Humboldt County is located in Northern California - 250 miles north of San Francisco. The county is densely forested, mountainous, and rural, with 110 miles of coastline.  The county contains over forty percent of all remaining old growth Redwood forests, the vast majority of which are protected or conserved, within dozens of national, state, and local forests and parks, totaling approximately 680,000 acres.

There are 11 federally recognized and unrecognized tribes, rancherias and sovereign tribal governments within Humboldt State University's service area (Humboldt/Del Norte/Trinity Counties). These include:  Big Lagoon Rancheria, Blue Lake Rancheria, Elk Valley Rancheria, Hoopa Valley Tribal Council, Karuk Tribe of California, Resighini Rancheria, Bear River Band of Rohnerville Rancheria, Smith River Rancheria, Tolowa Nation, Trinidad Rancheria, Wiyot Tribe and the Yurok Tribe.

The University sits in the northwestern portion of Wiyot ancestral territory, http://www.wiyot.com/.  The Department of Social Work respectfully acknowledges the Wiyot people and other Tribal communities on the North Coast and in the northern California region.

HSU is situated in a geographic region with numerous community resources, including the social and environmental justice organizations and movements that have a long history of activism and involvement in local government. Another strength is the vibrant and committed professional relationships among staff in public and private programs and schools, including partnerships with local governments and private foundations to secure support in meeting the social and health needs of people in this region. There are abundant resources to be found in the love that people express for maintaining the natural beauty of the environment, the well being of local communities, and the preservation of Native American tribal cultures.

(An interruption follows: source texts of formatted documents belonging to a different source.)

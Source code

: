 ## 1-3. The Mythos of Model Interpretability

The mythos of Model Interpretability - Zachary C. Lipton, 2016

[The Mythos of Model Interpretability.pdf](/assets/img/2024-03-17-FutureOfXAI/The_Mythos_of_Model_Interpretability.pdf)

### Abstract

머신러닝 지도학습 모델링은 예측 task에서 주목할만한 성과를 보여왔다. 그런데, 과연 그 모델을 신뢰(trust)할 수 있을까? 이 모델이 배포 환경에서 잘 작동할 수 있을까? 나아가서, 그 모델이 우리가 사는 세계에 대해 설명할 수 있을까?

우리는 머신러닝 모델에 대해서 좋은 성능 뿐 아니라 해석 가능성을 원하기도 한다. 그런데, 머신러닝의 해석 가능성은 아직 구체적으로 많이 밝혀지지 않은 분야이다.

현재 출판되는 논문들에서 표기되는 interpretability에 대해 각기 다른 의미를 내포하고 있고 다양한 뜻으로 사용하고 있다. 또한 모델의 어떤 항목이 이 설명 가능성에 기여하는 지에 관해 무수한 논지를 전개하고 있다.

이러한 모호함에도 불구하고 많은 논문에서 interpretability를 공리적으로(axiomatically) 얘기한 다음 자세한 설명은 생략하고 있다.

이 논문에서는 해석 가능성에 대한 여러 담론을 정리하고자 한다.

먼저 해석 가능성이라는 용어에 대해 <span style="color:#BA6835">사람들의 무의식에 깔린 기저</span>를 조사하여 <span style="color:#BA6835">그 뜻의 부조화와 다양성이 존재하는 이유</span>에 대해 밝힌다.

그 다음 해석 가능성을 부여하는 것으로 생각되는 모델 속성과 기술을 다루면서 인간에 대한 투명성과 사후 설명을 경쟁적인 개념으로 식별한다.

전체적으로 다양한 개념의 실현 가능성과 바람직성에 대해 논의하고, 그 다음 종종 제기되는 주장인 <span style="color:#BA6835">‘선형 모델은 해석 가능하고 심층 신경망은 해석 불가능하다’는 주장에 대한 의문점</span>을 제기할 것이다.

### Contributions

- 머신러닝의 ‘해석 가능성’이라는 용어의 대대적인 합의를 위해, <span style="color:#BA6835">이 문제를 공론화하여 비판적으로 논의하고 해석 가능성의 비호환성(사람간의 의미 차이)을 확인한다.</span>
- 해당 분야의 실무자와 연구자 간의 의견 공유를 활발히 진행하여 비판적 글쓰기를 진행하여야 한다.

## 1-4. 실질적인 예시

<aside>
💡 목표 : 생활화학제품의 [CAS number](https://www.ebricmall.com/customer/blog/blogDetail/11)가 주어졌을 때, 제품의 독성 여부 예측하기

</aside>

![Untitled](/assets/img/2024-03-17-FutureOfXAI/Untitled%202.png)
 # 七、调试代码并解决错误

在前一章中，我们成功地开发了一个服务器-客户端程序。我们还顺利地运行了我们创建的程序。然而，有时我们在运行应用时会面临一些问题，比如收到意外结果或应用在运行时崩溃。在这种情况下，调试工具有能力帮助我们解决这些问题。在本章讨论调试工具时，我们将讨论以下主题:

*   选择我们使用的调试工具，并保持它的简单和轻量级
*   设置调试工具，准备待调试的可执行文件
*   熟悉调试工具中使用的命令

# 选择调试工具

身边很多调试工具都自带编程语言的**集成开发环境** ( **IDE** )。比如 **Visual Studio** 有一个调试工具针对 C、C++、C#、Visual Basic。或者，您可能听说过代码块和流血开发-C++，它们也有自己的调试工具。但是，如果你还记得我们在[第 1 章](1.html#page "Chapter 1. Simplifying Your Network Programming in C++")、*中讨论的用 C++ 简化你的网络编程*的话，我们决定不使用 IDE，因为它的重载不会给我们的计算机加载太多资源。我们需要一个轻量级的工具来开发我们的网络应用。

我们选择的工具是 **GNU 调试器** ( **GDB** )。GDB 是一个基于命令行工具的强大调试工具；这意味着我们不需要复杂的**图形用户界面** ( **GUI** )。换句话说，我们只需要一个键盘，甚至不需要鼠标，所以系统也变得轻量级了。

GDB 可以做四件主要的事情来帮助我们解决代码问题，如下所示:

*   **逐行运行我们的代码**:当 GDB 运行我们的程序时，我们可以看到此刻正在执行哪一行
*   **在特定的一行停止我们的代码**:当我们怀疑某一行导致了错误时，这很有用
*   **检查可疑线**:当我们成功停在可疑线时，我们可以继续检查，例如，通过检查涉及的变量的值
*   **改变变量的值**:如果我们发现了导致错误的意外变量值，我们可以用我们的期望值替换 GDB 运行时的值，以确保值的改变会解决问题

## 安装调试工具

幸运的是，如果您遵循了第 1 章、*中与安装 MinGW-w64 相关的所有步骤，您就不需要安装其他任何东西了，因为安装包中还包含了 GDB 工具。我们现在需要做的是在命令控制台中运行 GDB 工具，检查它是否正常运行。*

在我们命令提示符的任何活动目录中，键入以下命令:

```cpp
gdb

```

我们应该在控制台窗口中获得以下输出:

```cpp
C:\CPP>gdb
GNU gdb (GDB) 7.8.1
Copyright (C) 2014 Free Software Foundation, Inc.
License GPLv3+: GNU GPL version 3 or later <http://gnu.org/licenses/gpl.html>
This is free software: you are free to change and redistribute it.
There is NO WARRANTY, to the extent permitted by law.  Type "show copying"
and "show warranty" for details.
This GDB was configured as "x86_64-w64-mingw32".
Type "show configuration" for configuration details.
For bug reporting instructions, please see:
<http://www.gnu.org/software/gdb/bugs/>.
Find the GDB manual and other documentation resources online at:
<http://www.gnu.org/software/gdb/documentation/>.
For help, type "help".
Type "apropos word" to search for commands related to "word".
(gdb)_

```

The Department of Social Work has a long history of working together with surrounding communities to assure that these resources continue to grow. The geographic area also is presented with the challenges of contemporary life problems (e.g. family violence, crime, substance abuse, homelessness, poverty) coupled with the stresses historically associated with rural/small town communities (e.g. isolation, underdevelopment and inaccessibility). The Department of Social Work is committed to educating students to meet these challenges locally, while providing a curriculum that offers a global perspective on social issues and diverse societal responses.